In her first book, To Hell with All That (2006), Flanagan rhapsodized about the joys of child rearing and housekeeping, berating feminists who would dare to quibble over housework with their husbands (how unattractive! what a waste of time!). In the same pages, she repeatedly asserted that she had depended on a nanny, a housekeeper, and a professional organizer for years. Even while confessing her own shortcomings, Flanagan was happy to outline precisely how modern women fail their children, their spouses, and themselves in almost everything they do. These themes also dominate her entertaining cultural criticism in The Atlantic and the New Yorker, where she can never seem to resist a dangerous mix of the personal and the prescriptive—and where, conveniently enough, Flanagan is invariably getting it right while the rest of us screw the pooch, big time. It seems that if the author is going to take a stand, that stand must be (a) wildly unpopular (against school gardens! for “the wifely duty” of compulsory, dubiously pleasurable sex!) and (b) festooned with a feminine type of smugness that’s the rhetorical equivalent of petting a cat’s fur in the wrong direction. Making such arguments tends to mean that either you’re a little confused or you’re longing to be slashed across the face by a set of freshly sharpened claws.
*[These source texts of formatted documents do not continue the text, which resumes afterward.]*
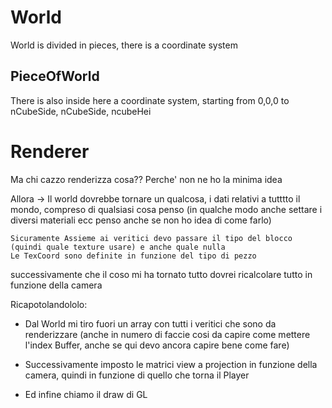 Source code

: # World

World is divided in pieces, there is a coordinate system

## PieceOfWorld

There is also inside here a coordinate system, starting from 0,0,0 to nCubeSide, nCubeSide, ncubeHei

# Renderer

Ma chi cazzo renderizza cosa?? Perche' non ne ho la minima idea

Allora -> Il world dovrebbe tornare un qualcosa, i dati relativi a tutttto il mondo, compreso di qualsiasi cosa penso (in qualche modo anche settare i diversi materiali ecc penso anche se non ho idea di come farlo)
    
    Sicuramente Assieme ai veritici devo passare il tipo del blocco (quindi quale texture usare) e anche quale nulla
    Le TexCoord sono definite in funzione del tipo di pezzo

successivamente che il coso mi ha tornato tutto dovrei ricalcolare tutto in funzione della camera

Ricapotolandololo:

+ Dal World mi tiro fuori un array con tutti i veritici che sono da renderizzare (anche in numero di faccie cosi da capire come mettere l'index Buffer, anche se qui devo ancora capire bene come fare)

+ Successivamente imposto le matrici view a projection in funzione della camera, quindi in funzione di quello che torna il Player

+ Ed infine chiamo il draw di GL
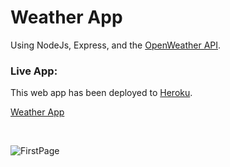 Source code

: # Weather App

Using NodeJs, Express, and the [OpenWeather API](https://openweathermap.org/api).

### Live App:
This web app has been deployed to [Heroku](https://devcenter.heroku.com/).

[Weather App](https://thawing-hamlet-04647.herokuapp.com/)

<br>

![FirstPage](https://user-images.githubusercontent.com/87442098/141767613-5f5c1642-407d-4e26-a245-1cf45717fcb4.JPG)
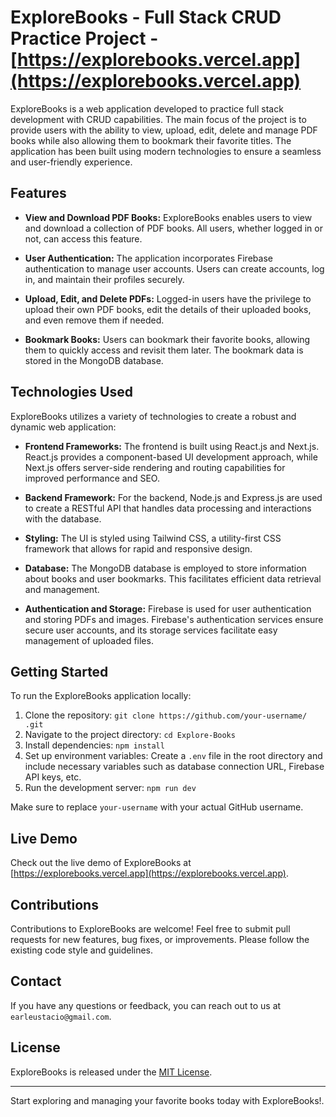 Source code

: # ExploreBooks - Full Stack CRUD Practice Project - [https://explorebooks.vercel.app](https://explorebooks.vercel.app)

ExploreBooks is a web application developed to practice full stack development with CRUD capabilities. The main focus of the project is to provide users with the ability to view, upload, edit, delete and manage PDF books while also allowing them to bookmark their favorite titles. The application has been built using modern technologies to ensure a seamless and user-friendly experience.

## Features

- **View and Download PDF Books:** ExploreBooks enables users to view and download a collection of PDF books. All users, whether logged in or not, can access this feature.

- **User Authentication:** The application incorporates Firebase authentication to manage user accounts. Users can create accounts, log in, and maintain their profiles securely.

- **Upload, Edit, and Delete PDFs:** Logged-in users have the privilege to upload their own PDF books, edit the details of their uploaded books, and even remove them if needed.

- **Bookmark Books:** Users can bookmark their favorite books, allowing them to quickly access and revisit them later. The bookmark data is stored in the MongoDB database.

## Technologies Used

ExploreBooks utilizes a variety of technologies to create a robust and dynamic web application:

- **Frontend Frameworks:** The frontend is built using React.js and Next.js. React.js provides a component-based UI development approach, while Next.js offers server-side rendering and routing capabilities for improved performance and SEO.

- **Backend Framework:** For the backend, Node.js and Express.js are used to create a RESTful API that handles data processing and interactions with the database.

- **Styling:** The UI is styled using Tailwind CSS, a utility-first CSS framework that allows for rapid and responsive design.

- **Database:** The MongoDB database is employed to store information about books and user bookmarks. This facilitates efficient data retrieval and management.

- **Authentication and Storage:** Firebase is used for user authentication and storing PDFs and images. Firebase's authentication services ensure secure user accounts, and its storage services facilitate easy management of uploaded files.

## Getting Started

To run the ExploreBooks application locally:

1. Clone the repository: `git clone https://github.com/your-username/ .git`
2. Navigate to the project directory: `cd Explore-Books`
3. Install dependencies: `npm install`
4. Set up environment variables: Create a `.env` file in the root directory and include necessary variables such as database connection URL, Firebase API keys, etc.
5. Run the development server: `npm run dev`

Make sure to replace `your-username` with your actual GitHub username.

## Live Demo

Check out the live demo of ExploreBooks at [https://explorebooks.vercel.app](https://explorebooks.vercel.app).

## Contributions

Contributions to ExploreBooks are welcome! Feel free to submit pull requests for new features, bug fixes, or improvements. Please follow the existing code style and guidelines.

## Contact

If you have any questions or feedback, you can reach out to us at `earleustacio@gmail.com`.

## License

ExploreBooks is released under the [MIT License](LICENSE).

---

Start exploring and managing your favorite books today with ExploreBooks!.
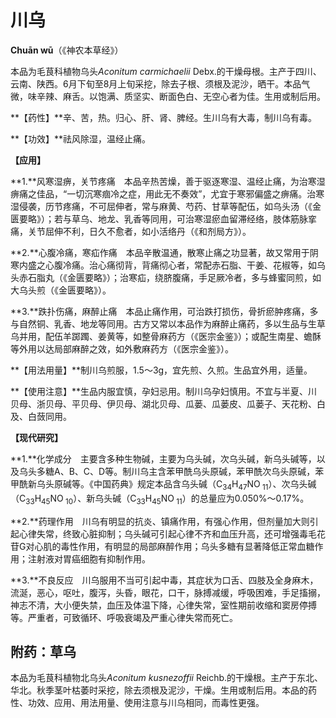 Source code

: # 川乌

**Chuān wū**（《神农本草经》）

本品为毛茛科植物乌头*Aconitum carmichaelii* Debx.的干燥母根。主产于四川、云南、陕西。6月下旬至8月上旬采挖，除去子根、须根及泥沙，晒干。本品气微，味辛辣、麻舌。以饱满、质坚实、断面色白、无空心者为佳。生用或制后用。

**【药性】**辛、苦，热。归心、肝、肾、脾经。生川乌有大毒，制川乌有毒。

**【功效】**祛风除湿，温经止痛。

**【应用】**

**1.**风寒湿痹，关节疼痛　本品辛热苦燥，善于驱逐寒湿、温经止痛，为治寒湿痹痛之佳品，“一切沉寒痼冷之症，用此无不奏效”，尤宜于寒邪偏盛之痹痛。治寒湿侵袭，历节疼痛，不可屈伸者，常与麻黄、芍药、甘草等配伍，如乌头汤（《金匮要略》）；若与草乌、地龙、乳香等同用，可治寒湿瘀血留滞经络，肢体筋脉挛痛，关节屈伸不利，日久不愈者，如小活络丹（《和剂局方》）。

**2.**心腹冷痛，寒疝作痛　本品辛散温通，散寒止痛之功显著，故又常用于阴寒内盛之心腹冷痛。治心痛彻背，背痛彻心者，常配赤石脂、干姜、花椒等，如乌头赤石脂丸（《金匮要略》）；治寒疝，绕脐腹痛，手足厥冷者，多与蜂蜜同煎，如大乌头煎（《金匮要略》）。

**3.**跌扑伤痛，麻醉止痛　本品止痛作用，可治跌打损伤，骨折瘀肿疼痛，多与自然铜、乳香、地龙等同用。古方又常以本品作为麻醉止痛药，多以生品与生草乌并用，配伍羊踯躅、姜黄等，如整骨麻药方（《医宗金鉴》）；或配生南星、蟾酥等外用以达局部麻醉之效，如外敷麻药方（《医宗金鉴》）。

**【用法用量】**制川乌煎服，1.5～3g，宜先煎、久煎。生品宜外用，适量。

**【使用注意】**生品内服宜慎，孕妇忌用。制川乌孕妇慎用。不宜与半夏、川贝母、浙贝母、平贝母、伊贝母、湖北贝母、瓜蒌、瓜蒌皮、瓜蒌子、天花粉、白及、白蔹同用。

**【现代研究】**

**1.**化学成分　主要含多种生物碱，主要为乌头碱，次乌头碱，新乌头碱等，以及乌头多糖A、B、C、D等。制川乌主含苯甲酰乌头原碱，苯甲酰次乌头原碱，苯甲酰新乌头原碱等。《中国药典》规定本品含乌头碱（C<sub>34</sub>H<sub>47</sub>NO<sub> 11</sub>）、次乌头碱（C<sub>33</sub>H<sub>45</sub>NO<sub> 10</sub>）、新乌头碱（C<sub>33</sub>H<sub>45</sub>NO<sub> 11</sub>）的总量应为0.050%～0.17%。

**2.**药理作用　川乌有明显的抗炎、镇痛作用，有强心作用，但剂量加大则引起心律失常，终致心脏抑制；乌头碱可引起心律不齐和血压升高，还可增强毒毛花苷G对心肌的毒性作用，有明显的局部麻醉作用；乌头多糖有显著降低正常血糖作用；注射液对胃癌细胞有抑制作用。

**3.**不良反应　川乌服用不当可引起中毒，其症状为口舌、四肢及全身麻木，流涎，恶心，呕吐，腹泻，头昏，眼花，口干，脉搏减缓，呼吸困难，手足搐搦，神志不清，大小便失禁，血压及体温下降，心律失常，室性期前收缩和窦房停搏等。严重者，可致循环、呼吸衰竭及严重心律失常而死亡。

## 附药：草乌

本品为毛茛科植物北乌头*Aconitum kusnezoffii* Reichb.的干燥根。主产于东北、华北。秋季茎叶枯萎时采挖，除去须根及泥沙，干燥。生用或制后用。本品的药性、功效、应用、用法用量、使用注意与川乌相同，而毒性更强。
All of which makes Flanagan’s Girl Land a much-anticipated read for a certain demographic of similarly masochistic, educated women who will separate the personal from the political just enough to rationalize that see-through nightie in the closet and the Martha Stewart cookbook stashed away on a high shelf in the kitchen. And just as these readers might expect, Flanagan approaches female adolescence armed with many of the same nostalgic views of family life that she embraced in To Hell with All That. Somehow, though, instead of illuminating the particular joys and sorrows of girlhood with her usual sharp, polished prose, the author gets bogged down in a syrupy mire of sentimentality. In this new collection, we find her swooning over the particulars of the preteen years with unabashed passion and pomp. “This is Girl Land,” she writes, conjuring the voice-over of a ’50s sex-education video, “the attenuated leave-taking, the gathering awareness of what is being lost forever.” (Um, what is being lost forever, again?) And later: “Becoming a woman is an act partly of nature and partly of self-invention.” Also: “The work of Girl Land is eternal and unchanging.”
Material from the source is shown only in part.